[Collected data]
--

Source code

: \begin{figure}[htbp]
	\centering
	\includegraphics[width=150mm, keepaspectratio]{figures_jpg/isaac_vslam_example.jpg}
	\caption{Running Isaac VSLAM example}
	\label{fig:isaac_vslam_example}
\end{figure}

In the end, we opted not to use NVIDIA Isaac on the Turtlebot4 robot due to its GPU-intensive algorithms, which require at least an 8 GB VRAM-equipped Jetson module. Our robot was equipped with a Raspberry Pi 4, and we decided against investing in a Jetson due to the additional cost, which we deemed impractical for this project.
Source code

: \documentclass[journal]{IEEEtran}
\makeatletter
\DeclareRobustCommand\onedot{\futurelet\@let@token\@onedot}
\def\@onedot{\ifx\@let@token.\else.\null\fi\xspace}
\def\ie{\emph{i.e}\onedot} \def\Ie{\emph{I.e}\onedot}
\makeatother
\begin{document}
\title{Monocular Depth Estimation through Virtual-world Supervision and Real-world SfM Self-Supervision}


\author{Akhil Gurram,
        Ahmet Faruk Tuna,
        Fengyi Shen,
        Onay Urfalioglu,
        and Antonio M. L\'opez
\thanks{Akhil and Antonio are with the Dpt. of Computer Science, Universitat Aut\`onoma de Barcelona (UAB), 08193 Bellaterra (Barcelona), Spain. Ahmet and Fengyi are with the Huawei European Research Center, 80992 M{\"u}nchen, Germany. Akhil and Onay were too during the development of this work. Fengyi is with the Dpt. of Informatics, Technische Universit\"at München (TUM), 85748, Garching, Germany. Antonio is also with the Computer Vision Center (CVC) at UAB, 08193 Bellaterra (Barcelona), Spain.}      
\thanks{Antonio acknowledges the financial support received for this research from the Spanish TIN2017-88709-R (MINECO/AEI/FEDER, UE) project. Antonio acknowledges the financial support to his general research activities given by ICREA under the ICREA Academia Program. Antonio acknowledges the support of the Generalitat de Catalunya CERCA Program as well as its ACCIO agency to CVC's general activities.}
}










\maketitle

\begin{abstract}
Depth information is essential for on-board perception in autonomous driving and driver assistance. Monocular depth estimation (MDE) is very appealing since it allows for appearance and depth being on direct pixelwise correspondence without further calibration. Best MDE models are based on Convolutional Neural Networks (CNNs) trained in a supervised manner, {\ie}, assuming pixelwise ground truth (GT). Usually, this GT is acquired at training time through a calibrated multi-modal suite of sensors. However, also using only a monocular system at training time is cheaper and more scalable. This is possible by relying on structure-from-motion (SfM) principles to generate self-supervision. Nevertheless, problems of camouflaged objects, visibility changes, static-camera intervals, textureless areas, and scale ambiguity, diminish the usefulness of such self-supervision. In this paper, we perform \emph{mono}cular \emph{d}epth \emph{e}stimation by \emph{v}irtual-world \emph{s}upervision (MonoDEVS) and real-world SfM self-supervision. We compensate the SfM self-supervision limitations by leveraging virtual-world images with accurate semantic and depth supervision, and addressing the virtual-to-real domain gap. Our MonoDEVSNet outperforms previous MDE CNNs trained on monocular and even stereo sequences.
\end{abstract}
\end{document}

--

» The task
Of the entries listed above, reproduce only the lines starting at the line containing "and Antonio M. L\'opez" and ending at the line containing "financial support received". Include both, exactly as they stand.

» Written answer
        and Antonio M. L\'opez
\thanks{Akhil and Antonio are with the Dpt. of Computer Science, Universitat Aut\`onoma de Barcelona (UAB), 08193 Bellaterra (Barcelona), Spain. Ahmet and Fengyi are with the Huawei European Research Center, 80992 M{\"u}nchen, Germany. Akhil and Onay were too during the development of this work. Fengyi is with the Dpt. of Informatics, Technische Universit\"at München (TUM), 85748, Garching, Germany. Antonio is also with the Computer Vision Center (CVC) at UAB, 08193 Bellaterra (Barcelona), Spain.}      
\thanks{Antonio acknowledges the financial support received for this research from the Spanish TIN2017-88709-R (MINECO/AEI/FEDER, UE) project. Antonio acknowledges the financial support to his general research activities given by ICREA under the ICREA Academia Program. Antonio acknowledges the support of the Generalitat de Catalunya CERCA Program as well as its ACCIO agency to CVC's general activities.}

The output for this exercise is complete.